- [YOUR OBJECTIVE] The answer must be a single number: how many lines in the entries below contain the word "github".

Saved entries:
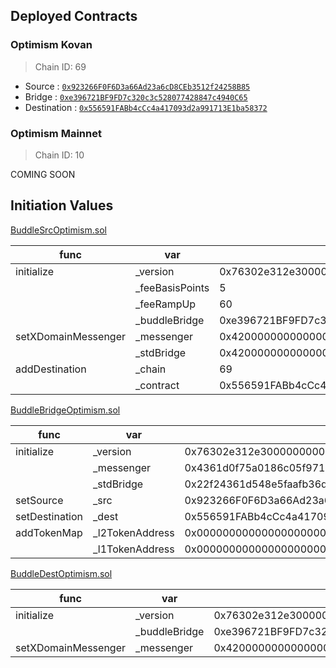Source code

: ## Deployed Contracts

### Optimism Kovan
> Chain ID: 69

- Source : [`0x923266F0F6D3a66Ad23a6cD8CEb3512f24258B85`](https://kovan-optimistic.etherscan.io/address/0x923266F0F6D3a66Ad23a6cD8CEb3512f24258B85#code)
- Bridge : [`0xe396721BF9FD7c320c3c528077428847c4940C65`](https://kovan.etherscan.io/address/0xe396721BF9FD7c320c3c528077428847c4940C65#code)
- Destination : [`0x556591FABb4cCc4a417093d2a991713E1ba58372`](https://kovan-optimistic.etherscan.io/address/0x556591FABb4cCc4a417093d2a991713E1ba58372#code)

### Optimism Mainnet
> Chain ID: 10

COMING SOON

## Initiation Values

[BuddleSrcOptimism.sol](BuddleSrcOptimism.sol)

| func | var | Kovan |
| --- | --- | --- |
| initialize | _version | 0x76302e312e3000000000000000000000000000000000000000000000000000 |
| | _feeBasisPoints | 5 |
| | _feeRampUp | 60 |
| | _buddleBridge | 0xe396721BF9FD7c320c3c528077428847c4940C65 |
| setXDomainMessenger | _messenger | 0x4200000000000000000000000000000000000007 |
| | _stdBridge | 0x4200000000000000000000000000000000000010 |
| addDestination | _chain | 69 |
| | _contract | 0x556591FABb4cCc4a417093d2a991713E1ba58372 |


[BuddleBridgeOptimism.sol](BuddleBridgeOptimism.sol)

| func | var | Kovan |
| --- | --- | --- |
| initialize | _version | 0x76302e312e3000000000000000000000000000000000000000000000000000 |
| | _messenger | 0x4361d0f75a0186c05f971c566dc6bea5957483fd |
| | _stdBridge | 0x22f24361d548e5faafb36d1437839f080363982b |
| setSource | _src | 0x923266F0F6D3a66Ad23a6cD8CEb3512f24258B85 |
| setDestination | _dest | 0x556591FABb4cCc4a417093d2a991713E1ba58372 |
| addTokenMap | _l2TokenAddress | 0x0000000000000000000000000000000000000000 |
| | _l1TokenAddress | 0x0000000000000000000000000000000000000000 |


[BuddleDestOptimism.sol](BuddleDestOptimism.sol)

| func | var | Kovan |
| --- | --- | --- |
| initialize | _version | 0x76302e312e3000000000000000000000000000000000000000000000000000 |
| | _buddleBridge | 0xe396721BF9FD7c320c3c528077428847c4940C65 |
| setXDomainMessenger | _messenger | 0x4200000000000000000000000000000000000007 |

==

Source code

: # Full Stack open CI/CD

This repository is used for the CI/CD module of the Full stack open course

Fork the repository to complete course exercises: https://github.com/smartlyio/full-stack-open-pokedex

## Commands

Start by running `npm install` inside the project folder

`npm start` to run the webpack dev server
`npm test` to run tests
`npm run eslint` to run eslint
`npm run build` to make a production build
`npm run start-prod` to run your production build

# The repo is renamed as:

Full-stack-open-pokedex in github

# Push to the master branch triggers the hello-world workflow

- [SOLUTION TO THE PROBLEM] 2